Félix de Azúa
Los primeros románticos (que eran los buenos) afirmaban que toda gran obra ha de ser necesariamente incompleta, fragmentaria, inacabada. La ambición intelectual y artística ha de ser tan descomunal como para hacer imposible el acabamiento. La obra maestra, como Ícaro, ha de terminar hundiéndose en el mar tras haber divisado la orla del sol.
Así por ejemplo, la filosofía del arte más influyente de todo el pensamiento occidental, la de Hegel, no la escribió Hegel sino uno de sus alumnos, Heinrich Gustav Hotho, el cual reunió los apuntes de clase de los sucesivos cursos (1820, 1823, 1826 y 1829) y los cotejó con los cuadernos y anotaciones que habían quedado de la mano de Hegel. Con todo ello redactó un enorme y valioso compendio que editó tras la muerte del maestro, en 1835, con el título de Estética de Hegel.
El volumen, muy grueso (940 pgs. en la edición de Akal), está formado por un conjunto de textos desigual e inquietante, a veces contradictorio, en ocasiones incongruente. La impresión del lector es similar a la del turista que pasea por el foro romano y va sorteando columnas verdaderas, trozos de escultura, reconstrucciones, imitaciones, sin acabar de distinguir the real thing. Con el agravante de que tiene la sensación de haber pasado varias veces por delante de la misma columna y la misma basílica.

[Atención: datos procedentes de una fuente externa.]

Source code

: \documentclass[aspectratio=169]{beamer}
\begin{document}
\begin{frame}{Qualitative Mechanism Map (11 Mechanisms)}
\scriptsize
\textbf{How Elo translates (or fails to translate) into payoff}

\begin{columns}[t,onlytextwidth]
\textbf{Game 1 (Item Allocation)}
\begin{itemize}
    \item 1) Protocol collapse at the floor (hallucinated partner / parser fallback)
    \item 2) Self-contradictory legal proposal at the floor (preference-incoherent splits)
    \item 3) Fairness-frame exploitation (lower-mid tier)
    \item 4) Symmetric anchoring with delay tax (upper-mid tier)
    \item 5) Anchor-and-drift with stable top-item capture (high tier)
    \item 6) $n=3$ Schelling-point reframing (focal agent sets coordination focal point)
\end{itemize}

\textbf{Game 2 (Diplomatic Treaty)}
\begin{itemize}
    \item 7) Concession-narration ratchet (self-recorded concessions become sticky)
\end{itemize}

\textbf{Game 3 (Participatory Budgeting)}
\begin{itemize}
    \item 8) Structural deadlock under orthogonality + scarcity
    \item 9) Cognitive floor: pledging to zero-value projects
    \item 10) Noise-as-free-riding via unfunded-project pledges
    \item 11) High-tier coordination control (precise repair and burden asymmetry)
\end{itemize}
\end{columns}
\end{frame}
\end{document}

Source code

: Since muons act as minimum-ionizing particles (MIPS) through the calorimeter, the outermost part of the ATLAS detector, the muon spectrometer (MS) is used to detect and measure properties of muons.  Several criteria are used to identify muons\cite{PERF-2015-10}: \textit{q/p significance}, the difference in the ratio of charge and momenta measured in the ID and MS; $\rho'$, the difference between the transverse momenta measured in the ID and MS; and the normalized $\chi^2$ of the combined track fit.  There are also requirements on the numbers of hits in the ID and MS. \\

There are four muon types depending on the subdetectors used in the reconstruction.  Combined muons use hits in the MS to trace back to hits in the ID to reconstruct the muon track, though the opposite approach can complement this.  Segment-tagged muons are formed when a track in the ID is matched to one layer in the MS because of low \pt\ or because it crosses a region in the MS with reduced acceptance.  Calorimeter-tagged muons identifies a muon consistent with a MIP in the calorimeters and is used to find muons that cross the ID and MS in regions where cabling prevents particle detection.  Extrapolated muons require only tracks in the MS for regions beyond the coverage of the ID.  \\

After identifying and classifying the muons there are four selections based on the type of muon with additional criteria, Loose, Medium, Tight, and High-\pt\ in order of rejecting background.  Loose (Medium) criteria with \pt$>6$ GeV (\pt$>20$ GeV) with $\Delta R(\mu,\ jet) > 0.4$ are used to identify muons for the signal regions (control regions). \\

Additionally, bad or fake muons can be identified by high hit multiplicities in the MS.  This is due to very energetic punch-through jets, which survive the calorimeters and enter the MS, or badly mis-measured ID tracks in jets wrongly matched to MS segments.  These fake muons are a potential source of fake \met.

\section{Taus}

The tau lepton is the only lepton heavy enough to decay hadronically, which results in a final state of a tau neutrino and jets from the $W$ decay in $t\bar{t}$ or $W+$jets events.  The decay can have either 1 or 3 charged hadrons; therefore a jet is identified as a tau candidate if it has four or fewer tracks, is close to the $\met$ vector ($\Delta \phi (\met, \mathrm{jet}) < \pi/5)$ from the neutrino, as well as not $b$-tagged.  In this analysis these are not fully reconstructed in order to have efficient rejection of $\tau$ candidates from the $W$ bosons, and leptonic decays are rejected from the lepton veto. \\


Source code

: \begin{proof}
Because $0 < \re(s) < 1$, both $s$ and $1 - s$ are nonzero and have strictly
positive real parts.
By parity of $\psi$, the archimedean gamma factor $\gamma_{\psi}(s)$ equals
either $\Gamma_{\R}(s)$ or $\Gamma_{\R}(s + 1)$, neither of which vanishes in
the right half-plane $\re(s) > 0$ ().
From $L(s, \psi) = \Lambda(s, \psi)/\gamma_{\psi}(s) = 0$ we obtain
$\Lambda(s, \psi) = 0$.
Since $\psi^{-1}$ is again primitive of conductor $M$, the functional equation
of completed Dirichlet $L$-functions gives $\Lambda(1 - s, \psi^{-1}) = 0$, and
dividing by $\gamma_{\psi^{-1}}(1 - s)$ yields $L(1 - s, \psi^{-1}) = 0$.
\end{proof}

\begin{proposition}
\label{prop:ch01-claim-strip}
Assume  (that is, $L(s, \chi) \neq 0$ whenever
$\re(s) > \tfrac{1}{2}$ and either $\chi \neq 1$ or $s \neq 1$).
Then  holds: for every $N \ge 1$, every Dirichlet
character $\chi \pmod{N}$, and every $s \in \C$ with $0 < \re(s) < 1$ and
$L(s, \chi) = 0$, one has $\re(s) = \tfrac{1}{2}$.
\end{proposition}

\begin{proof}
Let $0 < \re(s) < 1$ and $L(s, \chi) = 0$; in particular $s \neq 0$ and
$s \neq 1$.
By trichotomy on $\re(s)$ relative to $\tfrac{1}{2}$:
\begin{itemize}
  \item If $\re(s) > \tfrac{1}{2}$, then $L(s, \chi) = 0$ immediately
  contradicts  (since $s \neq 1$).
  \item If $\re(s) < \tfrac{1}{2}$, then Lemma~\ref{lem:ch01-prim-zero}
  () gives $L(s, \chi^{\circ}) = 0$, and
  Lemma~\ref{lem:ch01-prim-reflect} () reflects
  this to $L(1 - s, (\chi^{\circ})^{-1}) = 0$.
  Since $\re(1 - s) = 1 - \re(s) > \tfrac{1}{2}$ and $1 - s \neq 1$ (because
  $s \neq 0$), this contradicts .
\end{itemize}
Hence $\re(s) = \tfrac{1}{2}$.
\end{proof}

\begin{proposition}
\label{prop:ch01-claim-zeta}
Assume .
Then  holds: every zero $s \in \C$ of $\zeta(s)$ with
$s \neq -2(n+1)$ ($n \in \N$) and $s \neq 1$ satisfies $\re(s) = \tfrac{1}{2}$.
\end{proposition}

Igual sucede con la reescritura de la Décima de Mahler. Con el tercer acto de Lulú de Alban Berg. Con la conclusión de la soberbia novela The Mistery of Edwin Drood de Dickens. Con el ordenamiento de la La Flauta mágica. Con los poemas de Hölderlin. Como tantas obras excesivas, la Estética de Hegel es un campo de ruinas, un sendero de fragmentos. Eso sí, con cada uno de esos fragmentos podemos edificar palacios.
Durante un siglo y medio, la edición de Hotho fructificó en cerebros distinguidos e hizo brotar de ellos brillantes ideas, o, por lo menos, ideas cargadas de acción. Golpeó con fuerza en los cráneos de Marx, de Luckacs, de Bloch, de Adorno, de Derrida entre otros mil, e hizo saltar chispas y generó incendios quizás incitados por un párrafo que Hegel nunca había escrito.
Así como los musicólogos de 1960 limpiaron a Bach de sus adherencias burguesas y le libraron de aquella grasa wagneriana que lo había convertido en un elefante trompetero, así también los actuales investigadores están reconstruyendo la Estética de Hegel a partir de manuscritos más discretos y fiables que el de Hotho. El verano pasado compré en París el cuaderno de notas de Victor Cousin con el curso de 1823, recién editado por Vrin. Allí aparece de un modo más inmediato la lejana voz de Hegel, aunque con acento francés, lo que siempre le añade un fondo de acordeón.
Mejor todavía: la editorial Abada, con ayuda de la Universidad Autónoma de Madrid, acaba de editar las lecciones de 1826 recogidas por otro alumno, Friedrich Carl Hermann Victor von Kehler. También en estos apuntes la voz del maestro suena más cercana, menos reconstruida, desmaquillada. Pero lo asombroso es que se trata de una edición bilingüe. Un verdadero prodigio de edición.
Casualmente, coincidí con el traductor hace pocos días. Me presentaron al admirable Domingo Hernández Sánchez en un pasillo universitario y me precipité a felicitarle por el tremendo esfuerzo y la muy bella edición. “¡Por fin lo podremos leer en España casi en directo!”, dije con un cierto atropello. “Bueno, en España… y en Alemania. Ésta es la edición crítica en ambos países”, me respondió con modestia, mirándose la punta de los zapatos.
¡Me encanta la gente que conoce perfectamente el valor de su trabajo!